The Hunt for Planet B

We’re at SXSW… kind of! The event is taking place virtually this year so while we’re all watching movies online we’re still bringing you coverage of the best film festival of the year. Check out all of our SXSW 2021 coverage.

It’s been three decades since the Hubble Space Telescope was launched into Earth’s low orbit, and the images it has provided since then have expanded the discussion around space and what else is out there. Over the past 15 years, the world’s top scientists and engineers have been working on the James Webb Space Telescope which is a hundred times more powerful than the Hubble, and will be deployed a million miles from the Earth, four times as far as the distance from the Earth to the moon. The Hunt for Planet B explores the creation of the JMST while getting very existential with its subjects throughout.

The Hunt for Planet B
Director: Nathanial Kahn
Release date: March 18, 2021 (SXSW)
Rating: NA

The beauty of space is the unknown, and there’s dripping enthusiasm from all those interviewed about the potential of not only a habitable planet but the idea of other life. The goal of the JMST is to use its infrared tech to look farther into space than ever before, measuring light signatures that scientists can then decipher into different atmospheric gasses and discover if there is water. The telescope is so powerful it would be able to detect the heat given off by a bumblebee on the moon from Earth. 

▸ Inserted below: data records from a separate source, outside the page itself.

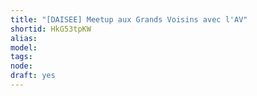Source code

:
 ```yaml
---
title: "[DAISEE] Meetup aux Grands Voisins avec l'AV"
shortid: HkG53tpKW
alias: 
model: 
tags: 
node: 
draft: yes
--- 
```

 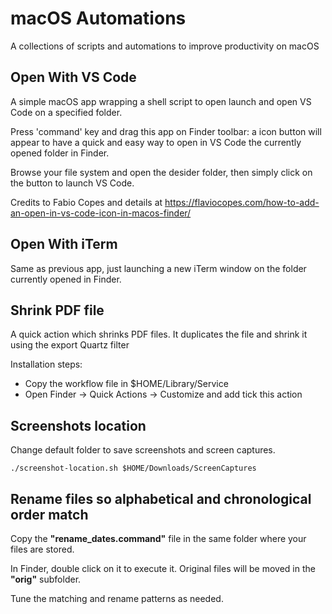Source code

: # macOS Automations

A collections of scripts and automations to improve productivity on macOS


## Open With VS Code
A simple macOS app wrapping a shell script to open launch and open VS Code on a specified folder.

Press 'command' key and drag this app on Finder toolbar: a icon button will appear to have a quick and easy way to open in VS Code the currently opened folder in Finder.

Browse your file system and open the desider folder, then simply click on the button to launch VS Code.

Credits to Fabio Copes and details at https://flaviocopes.com/how-to-add-an-open-in-vs-code-icon-in-macos-finder/

## Open With iTerm
Same as previous app, just launching a new iTerm window on the folder currently opened in Finder.


## Shrink PDF file
A quick action which shrinks PDF files. It duplicates the file and shrink it using the export Quartz filter

Installation steps:
* Copy the workflow file in $HOME/Library/Service
* Open Finder -> Quick Actions -> Customize and add tick this action

## Screenshots location
Change default folder to save screenshots and screen captures.

```
./screenshot-location.sh $HOME/Downloads/ScreenCaptures
```

## Rename files so alphabetical and chronological order match
Copy the **"rename_dates.command"** file in the same folder where your files are stored.

In Finder, double click on it to execute it. Original files will be moved in the **"orig"** subfolder.

Tune the matching and rename patterns as needed.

Mixed in with the marvels of technology are conversations with astrophysicists, engineers, and a Nobel prize winner to help elaborate on just how extraordinary this is, and can be. Focusing on an area around a red dwarf star dubbed Trappist-1, the search for exoplanets (planets outside our own Milky Way) will take place nearly forty light-years away from Earth. Because it uses infrared, the telescope and its golden panels need to remain cool, so engineers built a multi-layered shield that will reach hundreds of degrees Fahrenheit on one side while keeping the telescope itself extremely cold. It’s tedious tasks with even more tedious testing. Everything has to work the first time when it’s deployed in space. If not, there’s no one to repair it, and it’s years and years (and millions and millions of dollars) down the drain. 

The film spends time in the bureaucracy of tax dollars at work and the threat of climate change. Hearings in front of a congressional committee saw leaders questioning the use of taxpayer money for the JWST. Clips of the young climate advocate Greta Thunberg appear to remind viewers of the climate change debate, yet call into question if humans can take care of another planet when we’re having trouble taking care of the one we have. The search for another habitable planet may be on the radar, but opening up the extent to which the universe can be viewed can also provide answers about the past. 

The Hunt for Planet B not only highlights the technology behind the JWST–a true marvel of what a group of intelligent and strong-willed minds can accomplish–but the debate about why this is such an important experiment. At times the documentary feels a little lost or off track; there’s a moment where one of the subjects talks about dating and first kisses that feels out of place for the topic at hand. Director Nathanial Kahn does creatively tie that in, but it certainly felt confusing in the moment. For those with even a mild interest in the universe and enjoy conversations around what is out there, The Hunt for Planet B provides a lengthy look at the preparation of a technological marvel and the hope of what could be found by those involved.